Biological function depends on the polypeptide structure; in this study, the tertiary structure of Bali cattle P-G3MZ19 contains a single α-helical segment, 11 stranded anti-parallel β-sheet, and 11 motif-forming coils. Based on I-TASSER the 3D model of P-G3MZ19 was predicted to have similarities to an enzyme with the EC number 3.2.1.18 named exo-alpha-sialidase, which also has alternative names alpha-neuraminidase, N-acylneuraminateglycohydrolase, neuraminidase, sialidase. While the predicted ligand-binding sites of Bali cattle P-G3MZ19 consisted of seven ligand-binding site residues, i.e., 25aa- 26aa (Gly-Gly), 95aa (Phe), 138aa (Tyr), 140aa (Leu), 141aa (Gly), 143aa (Thr), the ligand is classified as SUC or sucrose. The presence of SUC ligand in Bali cattle saliva is an exciting subject to be explored. This is mainly related to livestock health management through a glycosylation-modified drug delivery system by utilizing sugar ligand-molecules [28].

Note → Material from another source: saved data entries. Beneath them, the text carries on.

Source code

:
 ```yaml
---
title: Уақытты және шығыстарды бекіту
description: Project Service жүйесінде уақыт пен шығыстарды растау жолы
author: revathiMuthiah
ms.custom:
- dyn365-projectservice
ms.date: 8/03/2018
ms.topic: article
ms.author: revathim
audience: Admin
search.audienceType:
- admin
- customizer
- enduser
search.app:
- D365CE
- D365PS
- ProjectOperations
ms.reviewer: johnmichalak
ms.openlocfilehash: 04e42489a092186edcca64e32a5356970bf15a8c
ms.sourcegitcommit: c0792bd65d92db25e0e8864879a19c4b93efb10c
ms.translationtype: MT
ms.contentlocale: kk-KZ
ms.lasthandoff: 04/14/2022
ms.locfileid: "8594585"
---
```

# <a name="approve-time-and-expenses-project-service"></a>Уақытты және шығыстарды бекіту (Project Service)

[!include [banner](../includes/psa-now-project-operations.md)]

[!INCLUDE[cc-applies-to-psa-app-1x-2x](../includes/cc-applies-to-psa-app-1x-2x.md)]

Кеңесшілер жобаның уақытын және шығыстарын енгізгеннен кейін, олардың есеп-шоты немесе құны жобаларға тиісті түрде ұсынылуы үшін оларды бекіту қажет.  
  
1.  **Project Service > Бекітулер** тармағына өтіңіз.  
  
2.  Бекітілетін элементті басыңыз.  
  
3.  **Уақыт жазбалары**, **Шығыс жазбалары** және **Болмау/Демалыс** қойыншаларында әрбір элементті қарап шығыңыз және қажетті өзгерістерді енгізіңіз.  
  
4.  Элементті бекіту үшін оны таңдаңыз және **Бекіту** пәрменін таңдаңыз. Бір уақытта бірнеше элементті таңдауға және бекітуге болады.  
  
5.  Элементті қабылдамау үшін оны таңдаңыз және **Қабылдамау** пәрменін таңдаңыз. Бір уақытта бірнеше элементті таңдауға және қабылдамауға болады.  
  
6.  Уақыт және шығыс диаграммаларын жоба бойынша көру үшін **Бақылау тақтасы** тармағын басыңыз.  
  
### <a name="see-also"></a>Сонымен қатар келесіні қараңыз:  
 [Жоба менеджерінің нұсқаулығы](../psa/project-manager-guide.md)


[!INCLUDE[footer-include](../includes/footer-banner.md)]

It is quite an unexpected result that the 3D model of P-G3MZ isolated from Bali cattle saliva revealed a protein related to exo-alpha-sialidase. It might be possible that the enzyme disembarked from bacteria in the oral cavity of the cattle. Some oral bacteria, including some pathogenic bacteria, convey sialidase to degrade the sialoglycoprotein substrate. They use sialic acid as sugar to increase their growth [29]. Certain bacteria have a gene engine involved in the metabolism of sialic acid, but several other bacteria use an alternative pathway to the sialic acid metabolism. It was also revealed that in a micro bio environment with high mucin content, such as saliva, sialidase plays an essential role in bacterial virulence and pathogenesis [30]. Our previous study showed that Bali cattle saliva was able to suppress the growth of cultured bacteria [16], which might differ from the effect of the existing sialidase. Putting together, as a whole, this shows the complexity of the Bali cattle saliva that needs to be explored further. Similarly, whether the three-dimensional and the ligand-binding patterns revealed in this study are related to P-G3MZ19 peptide activity still need to be explored.

Conclusion

Based on I-TASSER, the 3D model of P-G3MZ19 was suggested to have similarities to exo-alpha-sialidase (EC 3.2.1.18). At the same time, its ligand-binding sites consisted of seven residues, i.e., 25aa- 26aa (Gly-Gly), 95aa (Phe), 138aa (Tyr), 140aa (Leu), 141aa (Gly), and 143aa (Thr). As far as our concern, this study is the first to analyze the structure of P-G3MZ19 of Bali cattle saliva by using bioinformatics techniques. The biological and immunological role of the peptide is currently under investigation based on the P-G3MZ19 synthetic peptide.

List of abbreviations

I-TASSER: Iterative Threading ASSEmbly Refinement; MALDI-TOF/TOF-MS: matrix-assisted laser desorption ionization time-of-flight mass spectrometer/time-of-flight mass spectrometer mass spectrometry; P-G3MZ19: predicted zymogen granule protein 16 homolog B; ZGM: zymogen granule membrane; SDS-PAGE: sodium dodecyl sulphate–polyacrylamide gel electrophoresis.